最近在用深度学习的方法进行车道线检测,现总结如下:
目前,对于车道线检测的方法主要分为两大类,一是基于传统机器视觉的方法,二是基于深度学习大方法。
一、基于传统机器视觉的方法
1. 边缘检测+霍夫变换
方法流程:彩色图像转灰度,模糊处理,边缘检测,霍夫变换
这种方法一般能够检测出简单场景下的车辆目前行驶的两条车道线,以及偶尔的相邻车道(依赖前视相机的角度)。该方法可以利用霍夫变换的结果(线的斜率),进一步过滤出左右车道线。不过同时,该方法也依赖于边缘检测的结果,所以调参(边缘检测、霍夫变换)以及其他的trick(roi选取等等)是很重要的。
2. 颜色阈值
方法流程:将图像转颜色空间(一般HSV),对新的color space中的各个通道设置阈值(大于阈值取值为1,小于取值为0),得到结果。
该方法依赖于各通道的阈值的选取,只需要调整几个阈值参数,但个人认为该方法鲁棒性会较差,例如当前车辆前方的车辆可能会被全部置1。
3. 透视变换
方法流程:获取透视变换矩阵,透视变换,车道线检测(1或者2)
该方法的优点是将前视摄像头抓拍的图像转为鸟瞰图,能够检测到多条线。其关键在于透视变换矩阵的准确性(不考虑转换后的车道线检测),对于转换后的鸟瞰图,可以通过上述两种方式检测车道线。
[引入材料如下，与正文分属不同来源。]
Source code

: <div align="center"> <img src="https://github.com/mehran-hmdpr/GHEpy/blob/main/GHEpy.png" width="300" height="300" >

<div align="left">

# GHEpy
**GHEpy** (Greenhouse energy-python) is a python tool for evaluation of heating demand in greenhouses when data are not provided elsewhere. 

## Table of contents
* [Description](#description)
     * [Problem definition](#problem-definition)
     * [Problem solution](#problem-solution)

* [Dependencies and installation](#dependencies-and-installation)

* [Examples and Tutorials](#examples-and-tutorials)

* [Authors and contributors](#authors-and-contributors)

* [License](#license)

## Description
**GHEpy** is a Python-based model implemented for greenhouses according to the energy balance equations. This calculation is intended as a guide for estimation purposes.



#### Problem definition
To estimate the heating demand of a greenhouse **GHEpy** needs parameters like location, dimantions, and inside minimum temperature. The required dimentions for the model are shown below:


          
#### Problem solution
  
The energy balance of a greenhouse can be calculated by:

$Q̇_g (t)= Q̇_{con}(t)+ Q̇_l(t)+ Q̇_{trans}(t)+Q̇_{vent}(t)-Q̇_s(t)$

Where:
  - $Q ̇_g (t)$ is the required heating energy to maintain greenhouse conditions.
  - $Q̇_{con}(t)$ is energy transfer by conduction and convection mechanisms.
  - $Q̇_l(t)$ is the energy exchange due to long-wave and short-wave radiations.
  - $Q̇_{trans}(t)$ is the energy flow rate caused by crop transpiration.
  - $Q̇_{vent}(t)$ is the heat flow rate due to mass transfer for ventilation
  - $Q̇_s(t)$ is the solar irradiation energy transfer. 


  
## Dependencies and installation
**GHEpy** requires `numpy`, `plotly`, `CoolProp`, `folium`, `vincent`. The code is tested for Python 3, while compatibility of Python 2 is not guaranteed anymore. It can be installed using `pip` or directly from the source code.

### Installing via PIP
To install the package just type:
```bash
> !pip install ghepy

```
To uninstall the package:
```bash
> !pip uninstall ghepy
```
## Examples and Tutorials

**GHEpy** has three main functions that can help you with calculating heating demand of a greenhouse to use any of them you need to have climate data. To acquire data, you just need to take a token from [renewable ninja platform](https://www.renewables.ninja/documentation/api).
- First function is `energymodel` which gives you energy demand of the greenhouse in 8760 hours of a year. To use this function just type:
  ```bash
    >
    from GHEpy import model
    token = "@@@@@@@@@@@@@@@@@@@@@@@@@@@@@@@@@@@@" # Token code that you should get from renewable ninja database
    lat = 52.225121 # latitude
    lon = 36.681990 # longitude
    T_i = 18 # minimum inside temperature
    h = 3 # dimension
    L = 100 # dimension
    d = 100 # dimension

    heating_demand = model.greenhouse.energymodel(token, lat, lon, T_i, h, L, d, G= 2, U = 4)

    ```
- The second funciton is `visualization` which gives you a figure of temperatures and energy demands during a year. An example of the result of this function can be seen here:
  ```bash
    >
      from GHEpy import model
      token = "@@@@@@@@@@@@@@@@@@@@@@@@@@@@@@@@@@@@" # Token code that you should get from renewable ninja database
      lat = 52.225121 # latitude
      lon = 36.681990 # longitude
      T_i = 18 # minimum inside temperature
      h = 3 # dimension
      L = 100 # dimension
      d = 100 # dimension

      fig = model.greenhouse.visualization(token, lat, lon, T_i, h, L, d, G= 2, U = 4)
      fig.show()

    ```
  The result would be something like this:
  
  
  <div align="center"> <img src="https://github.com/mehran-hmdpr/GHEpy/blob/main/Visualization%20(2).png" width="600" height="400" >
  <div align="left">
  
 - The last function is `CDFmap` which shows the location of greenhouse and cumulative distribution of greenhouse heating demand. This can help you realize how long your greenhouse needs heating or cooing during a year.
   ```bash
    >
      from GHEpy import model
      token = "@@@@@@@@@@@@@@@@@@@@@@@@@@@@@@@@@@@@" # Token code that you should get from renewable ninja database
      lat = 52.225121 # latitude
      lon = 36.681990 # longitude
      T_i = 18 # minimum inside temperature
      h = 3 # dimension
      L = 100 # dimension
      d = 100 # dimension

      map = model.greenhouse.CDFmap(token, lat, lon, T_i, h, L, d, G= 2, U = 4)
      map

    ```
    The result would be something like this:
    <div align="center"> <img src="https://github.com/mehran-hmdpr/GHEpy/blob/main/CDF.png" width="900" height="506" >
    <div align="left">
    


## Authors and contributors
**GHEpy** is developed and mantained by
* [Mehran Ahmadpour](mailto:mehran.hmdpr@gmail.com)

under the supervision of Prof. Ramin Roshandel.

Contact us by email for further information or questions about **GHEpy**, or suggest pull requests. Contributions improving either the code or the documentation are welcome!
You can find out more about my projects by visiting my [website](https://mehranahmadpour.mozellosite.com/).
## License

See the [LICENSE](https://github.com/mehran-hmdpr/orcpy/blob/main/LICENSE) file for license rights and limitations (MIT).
在实际场景中,传统方法的鲁棒性确实不行,除去光照和邻近车辆的影响外,车道中间的指示箭头和人行道也是此类算法很难处理的挑战。
上述方法的总结建议参考该博文
二、基于深度学习的方法
小编主要讲的是如何通过训练一个深度神经网络对车道线进行语义分割,从而实现车道线检测。SegNet网络是一种很有趣的图像分割技术,是一种encoding-decoding的结构,在使用时可直接调用标准的模型结构。小编训练的网络便是基于SegNet网络构建的。
初始的网络结构如下图:
1.数据集
原图:
分割图(label):
原图点此处下载(https://www.dropbox.com/s/rrh8lrdclzlnxzv/full_CNN_train.p?dl=0)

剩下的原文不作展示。